One’s personality comprises, to a large extent, the sum of habits developed over the years through repetition, reinforcement and reiteration. We tend to redo actions and patterns of thought which bring pleasure or profit in one form or another. For this reason we are unlikely to become addicted to falling off walls or hitting our thumb with a hammer. Manners, patterns of thought, modes of conduct, are taught and learned and often fixed for life by the time we gain adulthood. They may be good or bad. But their influence upon us is nearly irresistible. They define us. We recognise self through them. We’re comfortable with them and nurture them.

 

Much like Jonah and his gourd.

 

The account is in the book of Jonah, Chapters 3 and 4, but to refresh the memory: At God’s urging, Jonah predicted the destruction of Nineveh within forty days unless its citizens repented of their sins – a prospect Jonah evidently regarded as highly unlikely.

 

So he perched himself on a hill overlooking the city to observe the expected annihilation.
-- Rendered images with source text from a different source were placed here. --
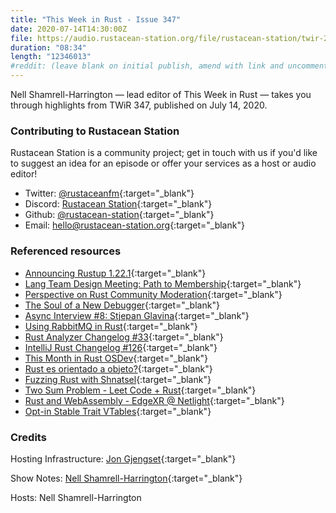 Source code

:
 ```yaml
---
title: "This Week in Rust - Issue 347"
date: 2020-07-14T14:30:00Z
file: https://audio.rustacean-station.org/file/rustacean-station/twir-2020-07-14.mp3
duration: "08:34"
length: "12346013"
#reddit: (leave blank on initial publish, amend with link and uncomment this line after Reddit thread has been posted)
---
```


Nell Shamrell-Harrington — lead editor of This Week in Rust — takes you through highlights from TWiR 347, published on July 14, 2020.

<!--
The episode introduction goes here.
The first paragraph should ideally be short, and is used in various
places as a "short description" for the episode. Any subsequent
paragraphs show up as "expanded description".
-->

### Contributing to Rustacean Station

<!-- You can probably leave this as-is -->

Rustacean Station is a community project; get in touch with us if you'd like to suggest an idea for an episode or offer your services as a host or audio editor!

 - Twitter: [@rustaceanfm](https://twitter.com/rustaceanfm){:target="_blank"}
 - Discord: [Rustacean Station](https://discord.gg/cHc3Gyc){:target="_blank"}
 - Github: [@rustacean-station](https://github.com/rustacean-station/){:target="_blank"}
 - Email: [hello@rustacean-station.org](mailto:hello@rustacean-station.org){:target="_blank"}

### Referenced resources

- [Announcing Rustup 1.22.1](https://blog.rust-lang.org/2020/07/08/Rustup-1.22.1.html){:target="_blank"}
- [Lang Team Design Meeting: Path to Membership](https://blog.rust-lang.org/inside-rust/2020/07/09/lang-team-path-to-membership.html){:target="_blank"}
- [Perspective on Rust Community Moderation](https://www.reddit.com/r/rust/comments/hnfnti/where_is_the_rust_community_allowed_to_talk_about/fxf65nf/){:target="_blank"}
- [The Soul of a New Debugger](https://nbaksalyar.github.io/2020/07/12/soul-of-a-new-debugger.html){:target="_blank"}
- [Async Interview #8: Stjepan Glavina](https://smallcultfollowing.com/babysteps/blog/2020/07/09/async-interview-8-stjepan-glavina/){:target="_blank"}
- [Using RabbitMQ in Rust](https://www.zupzup.org/rmq-in-rust/){:target="_blank"}
- [Rust Analyzer Changelog #33](https://rust-analyzer.github.io/thisweek/2020/07/13/changelog-33.html){:target="_blank"}
- [IntelliJ Rust Changelog #126](https://intellij-rust.github.io/2020/07/13/changelog-126.html){:target="_blank"}
- [This Month in Rust OSDev](https://rust-osdev.com/this-month/2020-06/){:target="_blank"}
- [Rust es orientado a objeto?](https://emanuelpeg.blogspot.com/2020/07/rust-es-orientado-objeto.html#.XwsegbMr_EQ.reddit){:target="_blank"}
- [Fuzzing Rust with Shnatsel](https://medium.com/@social_62682/fuzzing-rust-with-shnatsel-podcast-e1fa0dbc28a){:target="_blank"}
- [Two Sum Problem - Leet Code + Rust](https://www.youtube.com/watch?v=CMlHbAGkXjA&list=PLK_g1a_cAfaZuTXzDoQUAFEHCalKSCv9G&index=2){:target="_blank"}
- [Rust and WebAssembly - EdgeXR @ Netlight](https://www.youtube.com/watch?v=dmbqpg5BuBY){:target="_blank"}
- [Opt-in Stable Trait VTables](https://github.com/rust-lang/rfcs/pull/2955){:target="_blank"}

### Credits

Hosting Infrastructure: [Jon Gjengset](https://twitter.com/jonhoo/){:target="_blank"}

Show Notes: [Nell Shamrell-Harrington](https://twitter.com/nellshamrell){:target="_blank"}

Hosts: Nell Shamrell-Harrington
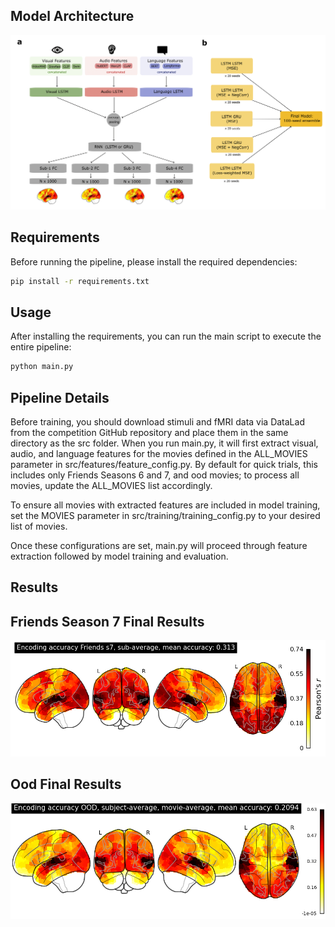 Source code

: ## Model Architecture
![Model Architecture](figures/pipeline-1.png)

## Requirements

Before running the pipeline, please install the required dependencies:

```bash
pip install -r requirements.txt
```

## Usage

After installing the requirements, you can run the main script to execute the entire pipeline:

```bash
python main.py
```

## Pipeline Details
Before training, you should download stimuli and fMRI data via DataLad from the competition GitHub repository and place them in the same directory as the src folder.
When you run main.py, it will first extract visual, audio, and language features for the movies defined in the ALL_MOVIES parameter in src/features/feature_config.py. By default for quick trials, this includes only Friends Seasons 6 and 7, and ood movies; to process all movies, update the ALL_MOVIES list accordingly.

To ensure all movies with extracted features are included in model training, set the MOVIES parameter in src/training/training_config.py to your desired list of movies.

Once these configurations are set, main.py will proceed through feature extraction followed by model training and evaluation.


## Results

## Friends Season 7 Final Results
![Friends Season 7](figures/friends_7.png)

## Ood Final Results
![ood](figures/ood.png)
He found a shady spot under a leafy gourd, or bushy plant. Towards the end of the forty days God caused the plant to wither and die.

 

This upset Jonah immensely. To top it off, the residents of Nineveh, under the urging of their king, repented. Jonah was unhappy about this outcome, too. Their reversal had blunted his expectation and, from his point of view, his prowess as a prophet. And Jonah expressed more anger at the loss of his cover than over the possible dire fate of tens of thousands in Nineveh.

 

Jonah was focused on Self.

 

He’d become accustomed to his own comfort a comfort which God had supplied him with in the first place.

 

And out of his short-sighted self-interest Jonah complained to God. Imagine! Complaining to God. Hmm . . . sound familiar? Sometimes we treasure our well-worn, habits and traits so highly that we are reluctant to let them go. Unwittingly, we often cherish the present state of things more highly than our eternal future.